Stored data entries

*** Begin section ***

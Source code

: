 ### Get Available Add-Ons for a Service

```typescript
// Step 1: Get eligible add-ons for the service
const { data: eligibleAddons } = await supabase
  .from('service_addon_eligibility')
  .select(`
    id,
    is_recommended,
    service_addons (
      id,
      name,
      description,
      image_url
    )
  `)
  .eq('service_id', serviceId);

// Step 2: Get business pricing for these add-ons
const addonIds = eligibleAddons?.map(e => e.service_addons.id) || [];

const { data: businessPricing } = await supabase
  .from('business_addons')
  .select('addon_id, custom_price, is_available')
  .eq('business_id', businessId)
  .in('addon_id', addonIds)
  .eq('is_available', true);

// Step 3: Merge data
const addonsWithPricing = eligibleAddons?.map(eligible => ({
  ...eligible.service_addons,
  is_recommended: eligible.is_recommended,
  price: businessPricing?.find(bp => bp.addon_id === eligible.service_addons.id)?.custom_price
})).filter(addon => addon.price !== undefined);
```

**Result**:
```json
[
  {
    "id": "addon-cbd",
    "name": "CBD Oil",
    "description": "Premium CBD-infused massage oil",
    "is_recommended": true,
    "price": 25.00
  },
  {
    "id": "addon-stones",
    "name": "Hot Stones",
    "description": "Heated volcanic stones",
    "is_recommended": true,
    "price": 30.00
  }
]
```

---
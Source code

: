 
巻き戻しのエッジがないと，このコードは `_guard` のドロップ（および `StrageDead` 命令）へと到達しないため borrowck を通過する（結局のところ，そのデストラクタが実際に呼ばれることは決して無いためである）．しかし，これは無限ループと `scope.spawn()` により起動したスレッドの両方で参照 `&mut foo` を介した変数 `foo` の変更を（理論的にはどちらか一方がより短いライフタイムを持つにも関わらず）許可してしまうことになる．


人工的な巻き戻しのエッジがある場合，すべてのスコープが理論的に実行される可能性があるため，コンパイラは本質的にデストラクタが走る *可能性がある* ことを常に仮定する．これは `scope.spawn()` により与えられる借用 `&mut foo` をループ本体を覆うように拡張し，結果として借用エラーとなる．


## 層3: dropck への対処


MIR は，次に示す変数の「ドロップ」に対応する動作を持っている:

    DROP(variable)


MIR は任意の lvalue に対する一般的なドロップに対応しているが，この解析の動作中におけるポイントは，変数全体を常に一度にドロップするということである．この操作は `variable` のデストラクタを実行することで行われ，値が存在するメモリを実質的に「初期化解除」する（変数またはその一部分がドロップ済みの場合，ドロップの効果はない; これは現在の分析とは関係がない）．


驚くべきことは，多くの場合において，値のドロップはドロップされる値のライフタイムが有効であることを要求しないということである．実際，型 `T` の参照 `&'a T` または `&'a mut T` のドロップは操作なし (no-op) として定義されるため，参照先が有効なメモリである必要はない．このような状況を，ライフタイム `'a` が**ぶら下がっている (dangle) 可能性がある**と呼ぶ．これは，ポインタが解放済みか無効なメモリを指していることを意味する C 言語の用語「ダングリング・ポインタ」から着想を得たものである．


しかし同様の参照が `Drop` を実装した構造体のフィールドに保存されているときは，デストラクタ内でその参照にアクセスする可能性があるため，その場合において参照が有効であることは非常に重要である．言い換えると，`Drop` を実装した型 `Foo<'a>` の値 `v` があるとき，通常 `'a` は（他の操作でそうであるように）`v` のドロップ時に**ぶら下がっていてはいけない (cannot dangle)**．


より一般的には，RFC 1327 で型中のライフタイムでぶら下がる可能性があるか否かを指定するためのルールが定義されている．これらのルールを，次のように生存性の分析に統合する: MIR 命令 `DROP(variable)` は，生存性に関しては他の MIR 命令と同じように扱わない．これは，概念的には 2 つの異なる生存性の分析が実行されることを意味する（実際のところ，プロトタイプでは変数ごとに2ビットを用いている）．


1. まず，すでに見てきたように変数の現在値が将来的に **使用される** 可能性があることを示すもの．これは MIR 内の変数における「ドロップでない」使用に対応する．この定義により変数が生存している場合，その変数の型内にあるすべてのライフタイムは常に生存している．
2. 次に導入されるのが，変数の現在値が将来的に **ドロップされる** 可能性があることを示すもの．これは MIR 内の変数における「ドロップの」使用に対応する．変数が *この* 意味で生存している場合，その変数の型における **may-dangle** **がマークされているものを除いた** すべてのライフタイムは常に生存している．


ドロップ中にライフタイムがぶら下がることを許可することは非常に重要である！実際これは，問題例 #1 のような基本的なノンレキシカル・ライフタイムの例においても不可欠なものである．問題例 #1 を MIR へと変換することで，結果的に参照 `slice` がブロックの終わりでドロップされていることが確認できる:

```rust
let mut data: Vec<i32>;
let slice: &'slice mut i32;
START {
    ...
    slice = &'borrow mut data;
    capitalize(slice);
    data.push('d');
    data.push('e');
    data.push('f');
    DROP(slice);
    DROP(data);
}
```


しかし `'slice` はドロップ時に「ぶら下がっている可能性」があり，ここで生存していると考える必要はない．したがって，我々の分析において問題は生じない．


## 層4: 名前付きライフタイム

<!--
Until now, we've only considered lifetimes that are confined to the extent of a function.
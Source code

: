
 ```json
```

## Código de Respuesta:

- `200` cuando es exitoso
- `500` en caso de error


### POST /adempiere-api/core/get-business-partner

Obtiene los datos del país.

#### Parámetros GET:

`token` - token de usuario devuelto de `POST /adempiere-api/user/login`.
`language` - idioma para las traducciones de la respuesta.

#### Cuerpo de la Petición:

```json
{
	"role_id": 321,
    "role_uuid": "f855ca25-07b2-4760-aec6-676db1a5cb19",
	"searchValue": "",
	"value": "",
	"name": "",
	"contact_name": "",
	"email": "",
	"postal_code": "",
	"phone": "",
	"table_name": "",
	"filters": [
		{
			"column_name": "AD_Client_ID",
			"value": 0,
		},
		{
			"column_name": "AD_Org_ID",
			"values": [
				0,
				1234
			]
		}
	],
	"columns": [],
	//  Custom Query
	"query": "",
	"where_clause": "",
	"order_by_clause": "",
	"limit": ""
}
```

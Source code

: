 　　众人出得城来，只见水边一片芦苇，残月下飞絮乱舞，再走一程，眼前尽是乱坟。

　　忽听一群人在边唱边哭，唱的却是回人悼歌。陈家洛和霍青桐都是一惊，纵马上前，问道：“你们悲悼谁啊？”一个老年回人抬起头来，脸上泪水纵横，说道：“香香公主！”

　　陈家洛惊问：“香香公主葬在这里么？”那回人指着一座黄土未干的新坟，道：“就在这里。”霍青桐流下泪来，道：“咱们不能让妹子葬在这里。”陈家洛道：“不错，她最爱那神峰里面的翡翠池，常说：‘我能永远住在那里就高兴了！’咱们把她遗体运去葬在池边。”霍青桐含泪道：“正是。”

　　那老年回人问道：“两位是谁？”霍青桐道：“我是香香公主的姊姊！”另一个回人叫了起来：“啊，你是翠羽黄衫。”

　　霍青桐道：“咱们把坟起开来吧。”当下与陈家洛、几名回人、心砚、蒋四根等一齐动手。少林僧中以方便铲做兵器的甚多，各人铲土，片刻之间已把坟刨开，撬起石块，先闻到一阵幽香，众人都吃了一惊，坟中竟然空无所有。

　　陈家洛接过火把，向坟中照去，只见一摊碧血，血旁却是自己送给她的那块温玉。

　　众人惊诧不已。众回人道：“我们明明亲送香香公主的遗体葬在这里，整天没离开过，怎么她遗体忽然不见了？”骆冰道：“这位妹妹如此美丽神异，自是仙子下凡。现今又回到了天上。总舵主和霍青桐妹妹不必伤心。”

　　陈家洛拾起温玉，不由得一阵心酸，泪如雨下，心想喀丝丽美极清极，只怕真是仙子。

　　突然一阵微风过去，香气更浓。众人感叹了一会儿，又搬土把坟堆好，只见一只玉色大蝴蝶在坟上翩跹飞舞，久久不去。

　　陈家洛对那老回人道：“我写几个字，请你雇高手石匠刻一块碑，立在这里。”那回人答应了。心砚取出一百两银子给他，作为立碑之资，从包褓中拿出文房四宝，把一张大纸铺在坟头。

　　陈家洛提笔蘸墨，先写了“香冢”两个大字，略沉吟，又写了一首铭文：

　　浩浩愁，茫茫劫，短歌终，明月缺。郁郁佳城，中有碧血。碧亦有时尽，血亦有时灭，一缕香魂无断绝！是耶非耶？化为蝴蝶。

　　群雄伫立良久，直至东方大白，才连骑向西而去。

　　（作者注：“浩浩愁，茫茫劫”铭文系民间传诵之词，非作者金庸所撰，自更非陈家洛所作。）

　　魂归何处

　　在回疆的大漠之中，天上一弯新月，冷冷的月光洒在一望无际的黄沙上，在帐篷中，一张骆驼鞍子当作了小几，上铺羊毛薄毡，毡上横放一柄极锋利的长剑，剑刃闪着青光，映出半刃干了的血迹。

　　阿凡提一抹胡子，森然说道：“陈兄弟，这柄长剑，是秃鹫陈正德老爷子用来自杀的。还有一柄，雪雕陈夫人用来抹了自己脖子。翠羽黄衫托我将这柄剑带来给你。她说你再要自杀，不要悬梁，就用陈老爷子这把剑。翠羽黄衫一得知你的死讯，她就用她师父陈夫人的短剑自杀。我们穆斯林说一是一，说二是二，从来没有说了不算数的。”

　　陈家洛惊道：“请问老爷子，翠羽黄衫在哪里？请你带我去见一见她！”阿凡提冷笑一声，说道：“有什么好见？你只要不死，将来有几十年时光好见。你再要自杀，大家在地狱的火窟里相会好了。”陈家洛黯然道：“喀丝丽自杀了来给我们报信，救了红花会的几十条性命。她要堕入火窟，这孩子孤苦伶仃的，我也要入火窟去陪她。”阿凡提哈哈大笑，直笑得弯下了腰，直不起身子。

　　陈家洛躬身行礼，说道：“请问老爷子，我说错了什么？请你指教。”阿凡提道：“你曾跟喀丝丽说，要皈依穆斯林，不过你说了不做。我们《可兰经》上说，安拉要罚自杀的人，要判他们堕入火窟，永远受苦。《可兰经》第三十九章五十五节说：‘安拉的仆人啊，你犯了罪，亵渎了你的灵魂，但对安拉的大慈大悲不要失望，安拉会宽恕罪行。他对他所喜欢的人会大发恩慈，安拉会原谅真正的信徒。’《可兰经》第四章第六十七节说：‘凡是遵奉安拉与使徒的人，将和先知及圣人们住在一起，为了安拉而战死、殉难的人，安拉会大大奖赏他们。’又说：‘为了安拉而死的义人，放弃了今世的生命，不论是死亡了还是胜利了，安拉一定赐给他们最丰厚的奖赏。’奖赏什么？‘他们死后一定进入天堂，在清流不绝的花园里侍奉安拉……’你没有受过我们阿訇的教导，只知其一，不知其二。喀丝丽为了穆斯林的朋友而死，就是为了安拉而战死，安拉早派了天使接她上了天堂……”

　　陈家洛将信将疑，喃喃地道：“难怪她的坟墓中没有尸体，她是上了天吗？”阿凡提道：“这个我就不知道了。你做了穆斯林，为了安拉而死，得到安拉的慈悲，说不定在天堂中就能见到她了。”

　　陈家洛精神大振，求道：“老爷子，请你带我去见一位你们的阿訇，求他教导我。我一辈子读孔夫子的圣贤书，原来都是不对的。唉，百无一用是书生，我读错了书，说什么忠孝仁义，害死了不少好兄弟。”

*** End section ***

Task details:
Which lines of the entries above contain the word "await"? Copy each of them.

Result of the exercise:
const { data: eligibleAddons } = await supabase
const { data: businessPricing } = await supabase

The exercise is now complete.